Closed robertnishihara closed 2 years ago
Tried this with latest master and it worked without any issues, closing for now.
Reopening since it looks like this can get triggered if no local AWS credentials are configured, even though this is a public bucket. cc @dmatrix
It seems to get triggered in two scenarios: 1) no local AWS creds exist, or 2) if AWS creds are expired and need to be renewed.
Very strange given that this is a public bucket that should support anonymous access!
Yes, indeed. That's what baffles me too.
Wonder if this is also fixed with #25644 / https://github.com/ray-project/ray/pull/25673
Does it also happen with pandas?
Pandas work after installing pip install boto s3fs
import pandas as pd
import boto
if __name__ == "__main__":
df = pd.read_parquet("s3://ursa-labs-taxi-data/2009/01/data.parquet")
print(df.count())
vendor_id 14092413
pickup_at 14092413
dropoff_at 14092413
passenger_count 14092413
trip_distance 14092413
pickup_longitude 14092413
pickup_latitude 14092413
rate_code_id 0
store_and_fwd_flag 1224
dropoff_longitude 14092413
dropoff_latitude 14092413
payment_type 14092413
fare_amount 14092413
extra 14092413
mta_tax 0
tip_amount 14092413
tolls_amount 14092413
total_amount 14092413
dtype: int64
The same code with Ray data fails. Only if you aws sso login
does it then work. Which defeats the purpose if it's a public bucket as it should work anonymously. One shouldn't have to authenticate.
import ray
if __name__ == "__main__":
ray.init()
ny_taxi_ds = ray.data.read_parquet("s3://ursa-labs-taxi-data/2009/01/data.parquet")
print(ny_taxi_ds.count())
/usr/local/anaconda3/envs/ray-summit-training/bin/python /Users/jules/git-repos/misc-code/py/ray/ray_datasets/nyc_taxi.py
2022-06-17 17:42:08,550 INFO services.py:1470 -- View the Ray dashboard at http://127.0.0.1:8265
Traceback (most recent call last):
File "/Users/jules/git-repos/misc-code/py/ray/ray_datasets/nyc_taxi.py", line 6, in <module>
ny_taxi_ds = ray.data.read_parquet("s3://ursa-labs-taxi-data/2009/01/data.parquet")

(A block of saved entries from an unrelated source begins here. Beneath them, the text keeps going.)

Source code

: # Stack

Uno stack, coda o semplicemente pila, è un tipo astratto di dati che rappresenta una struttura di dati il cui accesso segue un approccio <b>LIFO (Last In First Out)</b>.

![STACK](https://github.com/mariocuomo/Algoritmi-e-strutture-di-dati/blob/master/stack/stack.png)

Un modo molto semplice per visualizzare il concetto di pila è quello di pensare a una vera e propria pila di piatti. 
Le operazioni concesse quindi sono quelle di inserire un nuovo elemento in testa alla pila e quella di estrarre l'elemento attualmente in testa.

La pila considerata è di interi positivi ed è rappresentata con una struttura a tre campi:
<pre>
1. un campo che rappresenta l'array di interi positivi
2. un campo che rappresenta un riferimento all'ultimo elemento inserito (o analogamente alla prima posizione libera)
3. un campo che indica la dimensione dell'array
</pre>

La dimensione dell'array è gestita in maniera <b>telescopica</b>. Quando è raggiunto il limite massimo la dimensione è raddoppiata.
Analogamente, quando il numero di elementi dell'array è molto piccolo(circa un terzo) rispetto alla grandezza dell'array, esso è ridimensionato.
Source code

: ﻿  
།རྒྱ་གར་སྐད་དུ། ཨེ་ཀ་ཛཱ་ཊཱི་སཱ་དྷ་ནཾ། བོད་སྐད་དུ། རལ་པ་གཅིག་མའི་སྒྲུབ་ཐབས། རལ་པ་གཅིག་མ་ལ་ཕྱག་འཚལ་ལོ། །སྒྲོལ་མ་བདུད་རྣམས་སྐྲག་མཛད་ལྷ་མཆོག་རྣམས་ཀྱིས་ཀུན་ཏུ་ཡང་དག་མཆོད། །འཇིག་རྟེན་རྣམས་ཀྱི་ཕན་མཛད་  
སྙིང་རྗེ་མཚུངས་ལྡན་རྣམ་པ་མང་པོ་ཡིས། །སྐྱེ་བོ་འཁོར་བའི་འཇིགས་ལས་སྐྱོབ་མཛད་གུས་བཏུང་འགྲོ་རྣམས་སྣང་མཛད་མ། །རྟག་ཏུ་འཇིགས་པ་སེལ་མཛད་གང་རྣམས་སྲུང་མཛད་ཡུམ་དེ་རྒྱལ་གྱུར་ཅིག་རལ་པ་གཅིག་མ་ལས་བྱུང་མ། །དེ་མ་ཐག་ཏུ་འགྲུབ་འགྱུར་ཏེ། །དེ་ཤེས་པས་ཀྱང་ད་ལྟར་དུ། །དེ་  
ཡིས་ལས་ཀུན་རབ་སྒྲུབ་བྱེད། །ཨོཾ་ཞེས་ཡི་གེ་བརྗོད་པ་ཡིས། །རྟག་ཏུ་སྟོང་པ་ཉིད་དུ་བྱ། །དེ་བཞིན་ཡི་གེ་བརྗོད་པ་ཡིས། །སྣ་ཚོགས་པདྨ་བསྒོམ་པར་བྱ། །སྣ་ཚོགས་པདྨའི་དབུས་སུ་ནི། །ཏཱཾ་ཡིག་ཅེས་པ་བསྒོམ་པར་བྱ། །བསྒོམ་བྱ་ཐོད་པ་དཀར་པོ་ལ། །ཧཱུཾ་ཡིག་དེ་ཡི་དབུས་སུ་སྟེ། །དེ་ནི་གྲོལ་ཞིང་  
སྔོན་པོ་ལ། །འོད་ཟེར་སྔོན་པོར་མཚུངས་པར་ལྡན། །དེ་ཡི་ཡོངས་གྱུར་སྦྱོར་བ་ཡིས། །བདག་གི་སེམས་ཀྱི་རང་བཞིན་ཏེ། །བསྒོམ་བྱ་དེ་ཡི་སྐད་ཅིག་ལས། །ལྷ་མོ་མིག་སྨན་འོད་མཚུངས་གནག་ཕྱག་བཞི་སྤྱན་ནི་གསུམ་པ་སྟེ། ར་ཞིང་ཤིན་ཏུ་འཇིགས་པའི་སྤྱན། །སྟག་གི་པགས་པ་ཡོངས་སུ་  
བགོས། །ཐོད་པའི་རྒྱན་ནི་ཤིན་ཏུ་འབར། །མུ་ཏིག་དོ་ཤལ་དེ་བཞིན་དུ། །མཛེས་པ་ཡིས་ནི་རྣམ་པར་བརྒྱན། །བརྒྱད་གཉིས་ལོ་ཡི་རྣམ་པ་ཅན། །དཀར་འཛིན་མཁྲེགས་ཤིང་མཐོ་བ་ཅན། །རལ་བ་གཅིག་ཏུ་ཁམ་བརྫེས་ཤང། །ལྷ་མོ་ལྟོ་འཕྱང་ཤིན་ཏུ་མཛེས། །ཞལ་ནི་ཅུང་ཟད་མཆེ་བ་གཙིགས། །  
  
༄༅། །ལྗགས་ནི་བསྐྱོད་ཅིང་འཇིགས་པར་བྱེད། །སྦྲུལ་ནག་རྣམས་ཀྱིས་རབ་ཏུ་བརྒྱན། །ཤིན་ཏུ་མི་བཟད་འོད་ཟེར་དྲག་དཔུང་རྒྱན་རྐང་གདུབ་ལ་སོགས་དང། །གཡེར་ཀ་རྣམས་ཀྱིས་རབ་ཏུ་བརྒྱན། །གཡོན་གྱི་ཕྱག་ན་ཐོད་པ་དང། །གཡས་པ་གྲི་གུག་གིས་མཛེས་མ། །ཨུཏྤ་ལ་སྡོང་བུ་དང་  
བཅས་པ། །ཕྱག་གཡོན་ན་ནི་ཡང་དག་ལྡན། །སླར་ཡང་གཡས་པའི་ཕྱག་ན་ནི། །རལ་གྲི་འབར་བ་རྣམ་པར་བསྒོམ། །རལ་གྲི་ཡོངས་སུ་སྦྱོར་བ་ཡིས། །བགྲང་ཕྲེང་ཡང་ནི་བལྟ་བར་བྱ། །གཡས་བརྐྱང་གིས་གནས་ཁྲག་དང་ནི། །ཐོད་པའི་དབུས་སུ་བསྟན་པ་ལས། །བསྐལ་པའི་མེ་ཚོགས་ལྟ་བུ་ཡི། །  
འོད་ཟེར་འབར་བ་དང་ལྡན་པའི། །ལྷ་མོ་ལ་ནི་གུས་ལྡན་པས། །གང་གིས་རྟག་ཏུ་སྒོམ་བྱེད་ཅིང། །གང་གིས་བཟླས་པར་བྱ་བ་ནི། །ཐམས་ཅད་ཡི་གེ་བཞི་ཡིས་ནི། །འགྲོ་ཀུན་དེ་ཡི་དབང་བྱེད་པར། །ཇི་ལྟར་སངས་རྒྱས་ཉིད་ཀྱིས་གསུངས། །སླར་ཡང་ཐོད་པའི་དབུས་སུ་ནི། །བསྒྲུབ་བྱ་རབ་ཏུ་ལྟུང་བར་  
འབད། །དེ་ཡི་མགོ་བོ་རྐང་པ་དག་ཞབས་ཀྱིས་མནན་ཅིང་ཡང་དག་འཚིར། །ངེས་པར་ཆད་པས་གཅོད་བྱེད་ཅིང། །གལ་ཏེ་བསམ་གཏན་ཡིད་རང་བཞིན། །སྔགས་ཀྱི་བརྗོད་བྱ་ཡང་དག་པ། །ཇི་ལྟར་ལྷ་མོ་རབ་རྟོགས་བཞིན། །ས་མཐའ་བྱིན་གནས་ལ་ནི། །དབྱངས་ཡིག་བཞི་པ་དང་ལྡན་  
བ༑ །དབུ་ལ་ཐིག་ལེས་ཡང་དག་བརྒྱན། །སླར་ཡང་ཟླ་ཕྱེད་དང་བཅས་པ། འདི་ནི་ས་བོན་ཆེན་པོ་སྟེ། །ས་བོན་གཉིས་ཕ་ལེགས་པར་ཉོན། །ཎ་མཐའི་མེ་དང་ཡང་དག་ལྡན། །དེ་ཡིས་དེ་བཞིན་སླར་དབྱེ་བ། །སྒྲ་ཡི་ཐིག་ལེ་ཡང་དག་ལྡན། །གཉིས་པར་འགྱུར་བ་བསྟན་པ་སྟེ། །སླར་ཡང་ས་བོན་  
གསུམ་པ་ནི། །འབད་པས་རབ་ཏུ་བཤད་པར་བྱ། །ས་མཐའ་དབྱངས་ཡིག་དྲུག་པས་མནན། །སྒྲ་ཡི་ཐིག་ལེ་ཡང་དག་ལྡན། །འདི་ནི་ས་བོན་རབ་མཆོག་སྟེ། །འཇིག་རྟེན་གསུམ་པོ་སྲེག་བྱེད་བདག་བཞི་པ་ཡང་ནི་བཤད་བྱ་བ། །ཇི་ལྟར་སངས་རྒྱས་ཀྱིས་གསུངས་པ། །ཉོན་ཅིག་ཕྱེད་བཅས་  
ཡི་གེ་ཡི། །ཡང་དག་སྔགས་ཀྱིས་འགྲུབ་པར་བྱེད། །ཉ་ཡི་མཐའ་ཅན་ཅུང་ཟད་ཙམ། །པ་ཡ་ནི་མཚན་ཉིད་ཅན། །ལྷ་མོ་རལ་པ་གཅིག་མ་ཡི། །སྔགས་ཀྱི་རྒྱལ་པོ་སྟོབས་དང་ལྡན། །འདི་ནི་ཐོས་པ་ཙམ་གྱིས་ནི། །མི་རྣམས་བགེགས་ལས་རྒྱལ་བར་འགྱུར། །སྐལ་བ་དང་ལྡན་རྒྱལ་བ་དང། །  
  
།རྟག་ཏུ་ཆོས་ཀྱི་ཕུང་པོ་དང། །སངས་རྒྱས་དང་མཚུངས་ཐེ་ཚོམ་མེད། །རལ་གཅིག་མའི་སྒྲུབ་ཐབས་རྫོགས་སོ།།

File "/usr/local/anaconda3/envs/ray-summit-training/lib/python3.8/site-packages/ray/data/read_api.py", line 324, in read_parquet
return read_datasource(
File "/usr/local/anaconda3/envs/ray-summit-training/lib/python3.8/site-packages/ray/data/read_api.py", line 240, in read_datasource
read_tasks = ray.get(
File "/usr/local/anaconda3/envs/ray-summit-training/lib/python3.8/site-packages/ray/_private/client_mode_hook.py", line 105, in wrapper
return func(*args, **kwargs)
File "/usr/local/anaconda3/envs/ray-summit-training/lib/python3.8/site-packages/ray/worker.py", line 1831, in get
raise value.as_instanceof_cause()
ray.exceptions.RayTaskError(OSError): ray::_prepare_read() (pid=97014, ip=127.0.0.1)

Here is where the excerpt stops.